Он: Это вы только сейчас поняли или уже тогда понимали?
Она: Определённо — только сейчас, но именно тогда у меня закрадывались такие мысли. Может быть, потому что я очень хорошо помнила мамины слова. Она сказала мне как-то: «В этой жизни всё и всегда происходит однажды. Второй раз — это только второй раз».
Он: Но ведь очень часто случается так, что второй раз оказывается первым.
Она: А чем тогда оказывается первый?
Он: Ошибкой, недоразумением.
Она: Недоразумений в жизни не бывает.
Он: Полно. Это вам тоже мама говорила?
Она: Да.
Он: Трудно вам будет.
Она: Как будто теперь легко.
Он: И теперь не легко, но будет ещё труднее, если не поймёте, что не бывает одного раза. Только жизнь измеряется в единственном числе. Только она имеет значение. И только у неё есть право давать возможность работать на улучшение.
Она: Как в фигурном катании?
Он: Да, как в фигурном катании. Продолжим? Вы поэтому так долго не покидали приют?
Она: Да. За мной приходило несколько пар. Милые, хорошие люди, которые тоже думали про второй раз как про первый.
Он: И вы им не дали этого шанса?
Она: Нет. (Молчание. Хоть и недолгое, но очень напряжённое. Что-то звякнуло, что-то, напоминающее ложку, скользнувшую по краю большой фаянсовой кружки). Может, зря…
Он (испуганным дрогнувшим голосом): Продолжим? Почему вы согласились пойти с тем человеком?
Молчание.
Он (осторожнее): Почему согласились?..
Нечеловеческое молчание.
Он (ещё осторожнее): Вы ведь сами согласились?..
Она (вдруг добродушно хмыкнув): А вы бы отказали старому коту, выброшенному в мороз на улицу? Думаю, что нет. Вот и я не смогла. До него все были такими успешными, такими благополучными, что мне казалось: они и без меня справятся с этой жизнью. А этот… Хоть все бумаги у него были в должном порядке, он сам в должном порядке не был. И мне подумалось, что без меня он с этой жизнью не справится.
Он: То есть ему вы второй шанс дали?
Она: Получается так. И именно второй. И для него, и для меня — это был второй раз. Я сравнивала его с моей мамой, хотя прошло уже почти шесть лет, как она умерла, а я для него вообще представляла собой клона его дочери. Я-то ему предоставила шанс, а он мне — нет…
Запись оборвалась. Почти внезапно, почти на полуслове.

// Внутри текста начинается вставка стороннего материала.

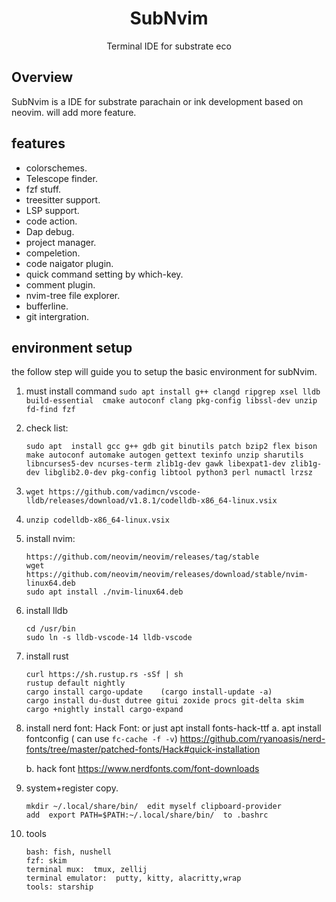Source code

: <h1 align="center">SubNvim</h1>
  <p align="center">
     Terminal IDE for substrate eco
  </p>
  
  
## Overview
SubNvim is a IDE for substrate parachain or ink development based on neovim. will add more feature.

## features
- colorschemes.
- Telescope finder.
- fzf stuff.
- treesitter support.
- LSP support.
- code action.
- Dap debug.
- project manager.
- compeletion.
- code naigator plugin.
- quick command setting by which-key.
- comment plugin.
- nvim-tree file explorer.
- bufferline.
- git intergration.

## environment setup
the follow step will guide you to setup the basic environment for subNvim.

1. must install command 
   ```sudo apt install g++ clangd ripgrep xsel lldb build-essential  cmake autoconf clang pkg-config libssl-dev unzip fd-find fzf```

2. check list: 
    ```
    sudo apt  install gcc g++ gdb git binutils patch bzip2 flex bison make autoconf automake autogen gettext texinfo unzip sharutils libncurses5-dev ncurses-term zlib1g-dev gawk libexpat1-dev zlib1g-dev libglib2.0-dev pkg-config libtool python3 perl numactl lrzsz
    ```

3. ```wget https://github.com/vadimcn/vscode-lldb/releases/download/v1.8.1/codelldb-x86_64-linux.vsix```

4. ```unzip codelldb-x86_64-linux.vsix```

5. install nvim:
	```
	https://github.com/neovim/neovim/releases/tag/stable
	wget https://github.com/neovim/neovim/releases/download/stable/nvim-linux64.deb
	sudo apt install ./nvim-linux64.deb
	```

6.  install lldb
    ```
    cd /usr/bin
    sudo ln -s lldb-vscode-14 lldb-vscode
    ```

7. install rust
    ```
    curl https://sh.rustup.rs -sSf | sh
    rustup default nightly
    cargo install cargo-update    (cargo install-update -a)
    cargo install du-dust dutree gitui zoxide procs git-delta skim
    cargo +nightly install cargo-expand 
    ```

8. install nerd font: Hack Font:   or just apt install fonts-hack-ttf
    a. apt install fontconfig ( can use `fc-cache -f -v`)
	   https://github.com/ryanoasis/nerd-fonts/tree/master/patched-fonts/Hack#quick-installation

    b. hack font
	    https://www.nerdfonts.com/font-downloads

9. system+register copy.
    ```
    mkdir ~/.local/share/bin/  edit myself clipboard-provider
    add  export PATH=$PATH:~/.local/share/bin/  to .bashrc
    ```

10. tools 
    ```
    bash: fish, nushell
    fzf: skim
    terminal mux:  tmux, zellij
    terminal emulator:  putty, kitty, alacritty,wrap 
    tools: starship
    ```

Потом что-то щёлкнуло, и из колонок ноутбука, словно лёгким сквознячком из едва приоткрытого окна, легко забились звуки четвёртой прелюдии Скрябина. Она едва слышно покачивала пространство между мной, моей бывшей и той странной, далёкой девочкой, которая не верила во вторые шансы, но верила в то, что рай пахнет прелыми листьями. Музыка кружила в воздухе лёгким листопадом, заметая детские страхи, обнажая страхи взрослые, тем самым объединяя нас во всеобщий сиротский приют, о котором эта девочка так убедительно говорила. У меня заболела голова, и я затворил крышку ноутбука.
— Сколько ей тогда было лет? — спросила моя бывшая после напряжённого молчания.

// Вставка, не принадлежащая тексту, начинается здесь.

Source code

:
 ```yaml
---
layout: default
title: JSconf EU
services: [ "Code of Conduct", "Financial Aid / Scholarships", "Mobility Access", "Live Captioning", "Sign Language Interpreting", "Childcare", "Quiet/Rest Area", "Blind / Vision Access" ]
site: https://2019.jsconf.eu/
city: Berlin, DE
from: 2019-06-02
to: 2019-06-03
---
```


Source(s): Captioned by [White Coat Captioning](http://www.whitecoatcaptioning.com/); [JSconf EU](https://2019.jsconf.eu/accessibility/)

— В письме было написано, что пятнадцать, — ответил я.
— Она страшная, — прошептала моя бывшая.
— В смысле? — не понял я.
— В прямом, — продолжала шептать моя бывшая. — Как только твой родственник не сбежал?
— Да почему страшная-то? — даже обиделся я.
— Слишком уж не пятнадцатилетняя…
— А мне вот, наоборот, кажется, что чересчур пятнадцатилетняя!
В нас обоих вдруг вспыхнул острый огонёк противоречия. «Ну держись у меня!» — почему-то подумал я. «Ну держись у меня!» — должно быть, подумала она.
— Где ты видел таких пятнадцатилетних девочек?
— В соседней квартире!
И в самом деле. На одной со мной лестничной площадке обреталось совершенно удивительное создание — девочка–старшеклассница. Мы сталкивались с ней каждое утро у лифта: я — выходя на работу, она — в школу. Мы очень тихо здоровались, и один из нас, кто в данный момент находился ближе к лестнице, спешно по ней спускался. Нам было трудно предположить, что может существовать пространство, способное вместить нас обоих. Я чувствовал себя рядом с ней неказистым ишаком, привыкшим к рутинным заботам. Она, мне кажется, тоже ощущала что-то подобное. Мы испытывали чудовищное смущение рядом друг с другом, хотя я был старше её лет на двенадцать. Она жила вместе с матерью, маленькой близорукой женщиной, щурившейся как на свет, так и на темень, свободно говорившей и с доктором искусствоведения, который по субботам навещал семью своей дочери на девятом этаже, и с его пятилетним внуком.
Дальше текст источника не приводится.